One key challenge faced by the industry today is R&D, which can take a long gestation period, involves high cost and often encumbered by uncertainties.

“With MIMOS’ R&D work, the local tech industry can focus on building and marketing their brand without having to invest a fortune in research,” Emelia said.

At the same time, she said, there was also a lot of re-export type of businesses.

“We need to develop our SMEs not just as box sellers, but to have more domestic content, which means having more local products and innovation in what we export.

“Since MIMOS has a ready facility, like the wafer foundry, we are looking into working with MITI (International Trade and Industry Ministry) to obtain some grants to enhance the capability of the facility.

“We allow SMEs to come to MIMOS to test products, design IC (integrated circuit) or anything related so that they can bring their products to the market.

“We do the facilitation and from there, we can do pairing with some grants, from which they can apply so that they can transform the technology into products.”

Another big challenge is finding industry-competent talent, which MIMOS has been addressing for some time.

“One challenge that should never be ignored is the emerging and unpredictable nature of technology itself. There will be potential hazards and risks. The challenge is in balancing the risks and rewards,” Emelia said.

On comments that MIMOS was competing with the industry, Emelia said this was a perception that needed to change.

“This came about when we participated in some projects from ministries and some industry players thought we are competing. We are not.

“Our technology being applied in ministry projects are industry-class and saves cost, so that the government doesn’t have to spend more.”
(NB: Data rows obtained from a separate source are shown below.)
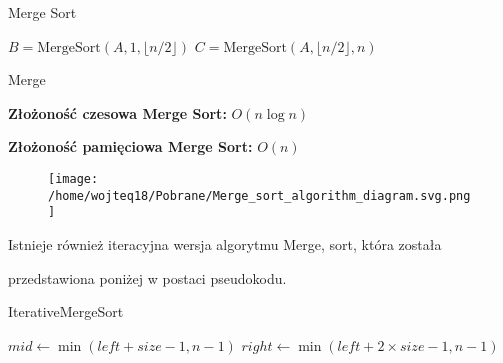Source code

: \documentclass{article}
\begin{document}
\begin{algorithm}[H]
    \caption{Merge Sort}\label{alg:merge_sort}
    \begin{algorithmic}[1]
            \State {}
        \Else
            \State $B = \text{MergeSort}(A, 1, \lfloor n/2 \rfloor)$
            \State $C = \text{MergeSort}(A, \lfloor n/2 \rfloor, n)$
            \State {}
        \EndIf
    \EndProcedure
    \end{algorithmic}    
\end{algorithm}
\begin{algorithm}[H]
    \caption{Merge}\label{alg:merge}
    \begin{algorithmic}[1]
            \State {}
            \State {}
            \State {}   
        \Else
            \State {}
        \EndIf
    \EndProcedure
    \end{algorithmic}       
\end{algorithm}
\vspace{1\baselineskip}
\textbf{Złożoność czesowa Merge Sort:} $O(n \log n)$ \par
\textbf{Złożoność pamięciowa Merge Sort:} $O(n)$
\vspace{2\baselineskip}
\begin{figure}[H]
    \centering
    \texttt{[image: /home/wojteq18/Pobrane/Merge\_sort\_algorithm\_diagram.svg.png]}
    \label{fig:example_image}
\end{figure}
\vspace{2\baselineskip} \par
Istnieje również iteracyjna wersja algorytmu Merge, sort, która została \par
przedstawiona poniżej w postaci pseudokodu.
\begin{algorithm}[H]
    \caption{IterativeMergeSort}\label{alg:iterative_merge}
    \begin{algorithmic}[1]
                    \State $mid \gets \min(left + size - 1, n - 1)$
                    \State $right \gets \min(left + 2 \times size - 1, n - 1)$
                    \State {}
                \EndFor
            \EndFor
        \EndProcedure
    \end{algorithmic}
\end{algorithm}
\end{document}
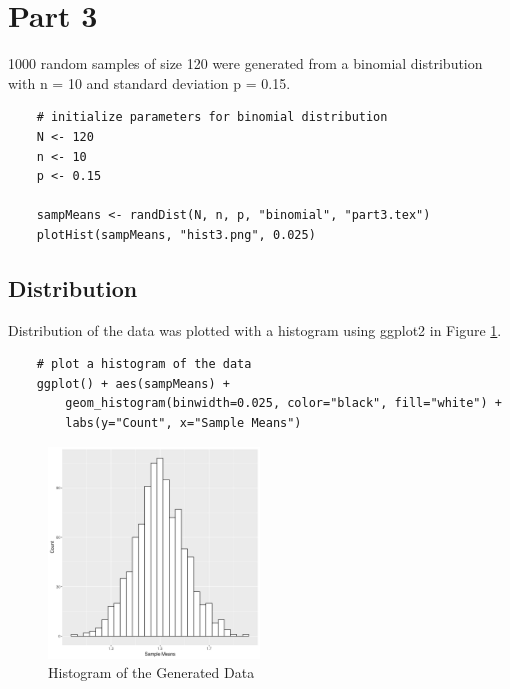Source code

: \documentclass[paper=a4, fontsize=11pt]{article}
\begin{document}
    \section{Part 3}
        1000 random samples of size 120 were generated from a binomial distribution with n = 10 and standard deviation p = 0.15.

\begin{lstlisting}
    # initialize parameters for binomial distribution
    N <- 120
    n <- 10
    p <- 0.15

    sampMeans <- randDist(N, n, p, "binomial", "part3.tex")
    plotHist(sampMeans, "hist3.png", 0.025)
\end{lstlisting}

        

        \subsection{Distribution}
            Distribution of the data was plotted with a histogram using ggplot2 in Figure \ref{fig:hist3}.
\begin{lstlisting}
    # plot a histogram of the data
    ggplot() + aes(sampMeans) + 
        geom_histogram(binwidth=0.025, color="black", fill="white") +
        labs(y="Count", x="Sample Means")
\end{lstlisting}

            \begin{figure}[h!]
                \begin{center}
                    \includegraphics[width=0.5\textwidth]{figures/hist3.png}
                    \caption{Histogram of the Generated Data} \label{fig:hist3}
                \end{center}
            \end{figure}
\end{document}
MIMOS anticipates exponential growth of its technology solutions for the country and sees the agency becoming a key driver of national development post-2020, as well as providing up-to-date global technology and the corresponding talent pool.

Emelia said MIMOS would intensify efforts in transforming the industry and boosting the government delivery system.

“Use of technology such as big data analytics and AI will enhance strategising, efficiency of service delivery and reporting.

“At the rate technology is advancing, it is really hard to imagine where and how we would be in five years, but at MIMOS, our role is to contribute to the nation’s digital transformation.

“With solid support from MITI and close working relationships with other government agencies, industry and academia, we foresee MIMOS’ increasing relevance and contribution.

“In five years, we can’t even guarantee the roadmap that we chart today will look the same.

“It could be something we can’t imagine today. We will always stay alert, armed and ready for possibilities.”